However, a great deal remained to be done because German reinforcements were setting out for Normandy. These were the stakes in the Battle of Normandy which began in earnest on 7 June 1944. As the gateway to the D-Day beaches, Bayeux is an essential place to stop on the way to visit the places of memory in Normandy. One of several Second World War cemeteries, the British military cemetery in Bayeux can be visited as an extension of a visit to the Memorial Museum of the Battle of Normandy close by.
At 6 a.m. on 6 June 1944 the landing craft were launched for the assault on the Normandy beaches. Five code names – Utah, Omaha, Gold, Juno and Sword – designated five sections of the Normandy coast, between Saint-Martin-de-Varreville [Cotentin] and Ouistreham [Calvados].

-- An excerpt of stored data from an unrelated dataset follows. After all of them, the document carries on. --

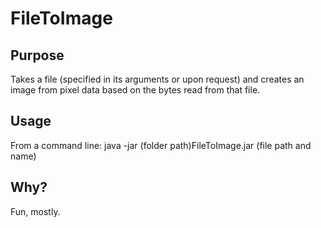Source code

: # FileToImage

## Purpose

Takes a file (specified in its arguments or upon request) and creates an image from pixel data based on the bytes read from that file.

## Usage

From a command line:
java -jar (folder path)FileToImage.jar (file path and name)

## Why?
Fun, mostly.
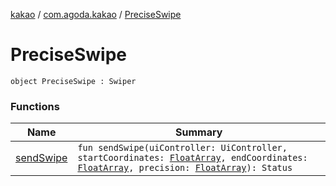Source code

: [kakao](../../index.md) / [com.agoda.kakao](../index.md) / [PreciseSwipe](./index.md)

# PreciseSwipe

`object PreciseSwipe : Swiper`

### Functions

| Name | Summary |
|---|---|
| [sendSwipe](send-swipe.md) | `fun sendSwipe(uiController: UiController, startCoordinates: `[`FloatArray`](https://kotlinlang.org/api/latest/jvm/stdlib/kotlin/-float-array/index.html)`, endCoordinates: `[`FloatArray`](https://kotlinlang.org/api/latest/jvm/stdlib/kotlin/-float-array/index.html)`, precision: `[`FloatArray`](https://kotlinlang.org/api/latest/jvm/stdlib/kotlin/-float-array/index.html)`): Status` |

At least 100,000 soldiers lost their lives in Normandy. In many cases the families had their bodies returned to their native countries but many are buried in the 27 military cemeteries in Normandy.
In Bayeux today the name “Liberty Alley” connects the town’s places of memory where contemporary history is featured in the Memorial Museum of the Battle of Normandy, the largest of the British military cemeteries and the War Reporters’ Memorial garden.
Normandy was the theatre of operations for the liberation of Europe in 1944. Its historic sites, museums and cemeteries make it an open-air history book that visitors interested in remembrance tourism can discover.